Tell how many lines in the data below include the word "This". The answer is the number only.

Start of Supplied material

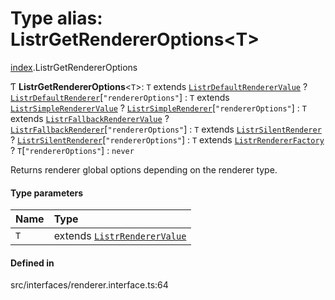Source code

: # Type alias: ListrGetRendererOptions<T\>

[index](../modules/index.md).ListrGetRendererOptions

Ƭ **ListrGetRendererOptions**<`T`\>: `T` extends [`ListrDefaultRendererValue`](index.ListrDefaultRendererValue.md) ? [`ListrDefaultRenderer`](index.ListrDefaultRenderer.md)[``"rendererOptions"``] : `T` extends [`ListrSimpleRendererValue`](index.ListrSimpleRendererValue.md) ? [`ListrSimpleRenderer`](index.ListrSimpleRenderer.md)[``"rendererOptions"``] : `T` extends [`ListrFallbackRendererValue`](index.ListrFallbackRendererValue.md) ? [`ListrFallbackRenderer`](index.ListrFallbackRenderer.md)[``"rendererOptions"``] : `T` extends [`ListrSilentRenderer`](index.ListrSilentRenderer.md) ? [`ListrSilentRenderer`](index.ListrSilentRenderer.md)[``"rendererOptions"``] : `T` extends [`ListrRendererFactory`](index.ListrRendererFactory.md) ? `T`[``"rendererOptions"``] : `never`

Returns renderer global options depending on the renderer type.

#### Type parameters

| Name | Type |
| :------ | :------ |
| `T` | extends [`ListrRendererValue`](index.ListrRendererValue.md) |

#### Defined in

src/interfaces/renderer.interface.ts:64
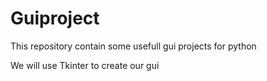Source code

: # Guiproject

This repository contain some usefull gui projects for python

We will use Tkinter to create our gui

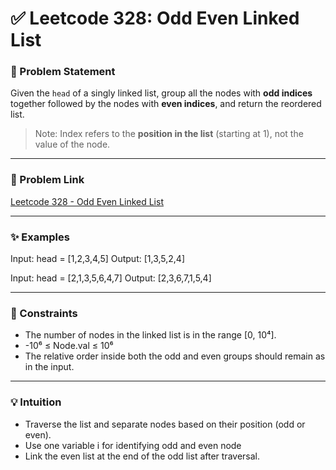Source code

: # ✅ Leetcode 328: Odd Even Linked List

### 🧠 Problem Statement
Given the `head` of a singly linked list, group all the nodes with **odd indices** together followed by the nodes with **even indices**, and return the reordered list.

> Note: Index refers to the **position in the list** (starting at 1), not the value of the node.

---

### 🔗 Problem Link
[Leetcode 328 - Odd Even Linked List](https://leetcode.com/problems/odd-even-linked-list/)

---

### ✨ Examples
Input: head = [1,2,3,4,5]
Output: [1,3,5,2,4]

Input: head = [2,1,3,5,6,4,7]
Output: [2,3,6,7,1,5,4]


---

### 📌 Constraints
- The number of nodes in the linked list is in the range [0, 10⁴].
- -10⁶ ≤ Node.val ≤ 10⁶
- The relative order inside both the odd and even groups should remain as in the input.

---

### 💡 Intuition
- Traverse the list and separate nodes based on their position (odd or even).
- Use one variable i for identifying odd and even node
- Link the even list at the end of the odd list after traversal.
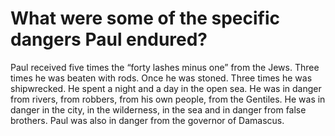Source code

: # What were some of the specific dangers Paul endured?

Paul received five times the “forty lashes minus one” from the Jews. Three times he was beaten with rods. Once he was stoned. Three times he was shipwrecked. He spent a night and a day in the open sea. He was in danger from rivers, from robbers, from his own people, from the Gentiles. He was in danger in the city, in the wilderness, in the sea and in danger from false brothers. Paul was also in danger from the governor of Damascus.

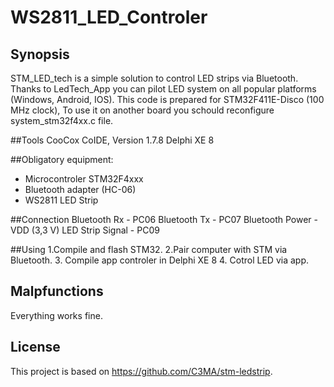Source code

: # WS2811_LED_Controler

## Synopsis

STM_LED_tech is a simple solution to control LED strips via Bluetooth. Thanks to LedTech_App you can pilot LED system on all popular platforms (Windows, Android, IOS).
This code is prepared for STM32F411E-Disco (100 MHz clock), To use it on another board you schould reconfigure system_stm32f4xx.c file.

##Tools
CooCox CoIDE, Version 1.7.8
Delphi XE 8


##Obligatory equipment:
- Microcontroler STM32F4xxx
- Bluetooth adapter (HC-06)
- WS2811 LED Strip


##Connection
	Bluetooth Rx - PC06
	Bluetooth Tx - PC07
	Bluetooth Power - VDD (3,3 V)
	LED Strip Signal - PC09
	
	
##Using
	1.Compile and flash STM32.
	2.Pair computer with STM via Bluetooth.
	3. Compile app controler in Delphi XE 8
	4. Cotrol LED via app.

## Malpfunctions

Everything works fine.


## License
This project is based on https://github.com/C3MA/stm-ledstrip.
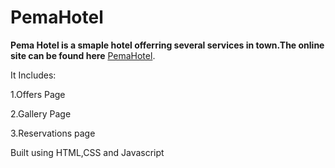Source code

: # PemaHotel

**Pema Hotel is a smaple hotel offerring several services in town.The online site can be found here** [PemaHotel](http://pemahotel-16472.bitballoon.com/).

It Includes:

1.Offers Page
        
2.Gallery Page
        
3.Reservations page
        
        
Built using HTML,CSS and Javascript

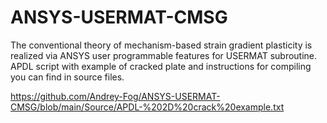 # ANSYS-USERMAT-CMSG
The conventional theory of mechanism-based strain gradient plasticity is realized via ANSYS user programmable features for USERMAT subroutine. APDL script with example of cracked plate and instructions for compiling you can find in source files.

https://github.com/Andrey-Fog/ANSYS-USERMAT-CMSG/blob/main/Source/APDL-%202D%20crack%20example.txt
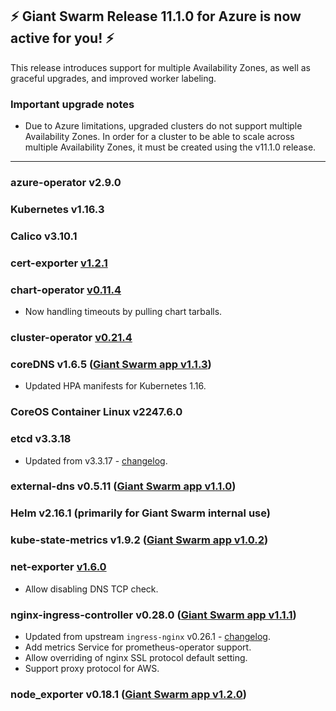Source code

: ## :zap: Giant Swarm Release 11.1.0 for Azure is now active for you! :zap:

This release introduces support for multiple Availability Zones, as well as graceful upgrades, and improved worker labeling.

### Important upgrade notes
- Due to Azure limitations, upgraded clusters do not support multiple Availability Zones. In order for a cluster to be able to scale across multiple Availability Zones, it must be created using the v11.1.0 release.

---

### azure-operator v2.9.0

### Kubernetes v1.16.3

### Calico v3.10.1

### cert-exporter [v1.2.1](https://github.com/giantswarm/cert-exporter/blob/master/CHANGELOG.md#121-2019-12-24)

### chart-operator [v0.11.4](https://github.com/giantswarm/chart-operator/releases/tag/v0.11.4)
- Now handling timeouts by pulling chart tarballs.

### cluster-operator [v0.21.4](https://github.com/giantswarm/cluster-operator/releases/tag/v0.21.4)

### coreDNS v1.6.5 ([Giant Swarm app v1.1.3](https://github.com/giantswarm/coredns-app/blob/master/CHANGELOG.md#v113))
- Updated HPA manifests for Kubernetes 1.16.

### CoreOS Container Linux v2247.6.0

### etcd v3.3.18
- Updated from v3.3.17 - [changelog](https://github.com/etcd-io/etcd/blob/master/CHANGELOG-3.3.md#v3318-2019-11-26).

### external-dns v0.5.11 ([Giant Swarm app v1.1.0](https://github.com/giantswarm/external-dns-app/blob/master/CHANGELOG.md#v110))

### Helm v2.16.1 (primarily for Giant Swarm internal use)

### kube-state-metrics v1.9.2 ([Giant Swarm app v1.0.2](https://github.com/giantswarm/kube-state-metrics-app/blob/master/CHANGELOG.md#v102))

### net-exporter [v1.6.0](https://github.com/helm/helm/releases/tag/v2.16.1)
- Allow disabling DNS TCP check.

### nginx-ingress-controller v0.28.0 ([Giant Swarm app v1.1.1](https://github.com/giantswarm/nginx-ingress-controller-app/blob/master/CHANGELOG.md#v130-2020-01-30))
- Updated from upstream `ingress-nginx` v0.26.1 - [changelog](https://github.com/kubernetes/ingress-nginx/releases/tag/nginx-0.28.0).
- Add metrics Service for prometheus-operator support.
- Allow overriding of nginx SSL protocol default setting.
- Support proxy protocol for AWS.

### node_exporter v0.18.1 ([Giant Swarm app v1.2.0](https://github.com/giantswarm/node-exporter-app/blob/master/CHANGELOG.md#120-2020-01-08))

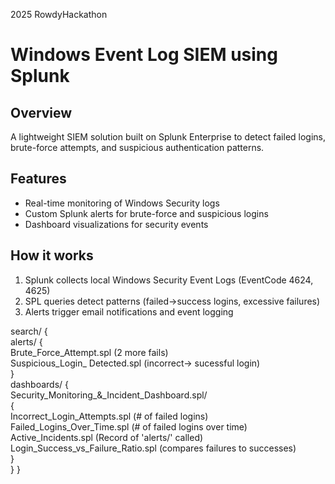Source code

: 2025 RowdyHackathon
# Windows Event Log SIEM using Splunk

## Overview
A lightweight SIEM solution built on Splunk Enterprise to detect failed logins, brute-force attempts, and suspicious authentication patterns.

## Features
- Real-time monitoring of Windows Security logs
- Custom Splunk alerts for brute-force and suspicious logins
- Dashboard visualizations for security events

## How it works
1. Splunk collects local Windows Security Event Logs (EventCode 4624, 4625)
2. SPL queries detect patterns (failed→success logins, excessive failures)
3. Alerts trigger email notifications and event logging

search/
{          
   alerts/
    {                
      Brute_Force_Attempt.spl (2 more fails)            
      Suspicious_Login_ Detected.spl (incorrect-> sucessful login)              
   }              
   dashboards/ 
   {       
      Security_Monitoring_&_Incident_Dashboard.spl/  
      {        
      Incorrect_Login_Attempts.spl (# of failed logins)                     
      Failed_Logins_Over_Time.spl  (# of failed logins over time)           
      Active_Incidents.spl (Record of 'alerts/' called)                                                                                                                            Login_Success_vs_Failure_Ratio.spl (compares failures to successes)   
      }                         
            }
            }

End of Supplied material

■ **Result of the task**: 4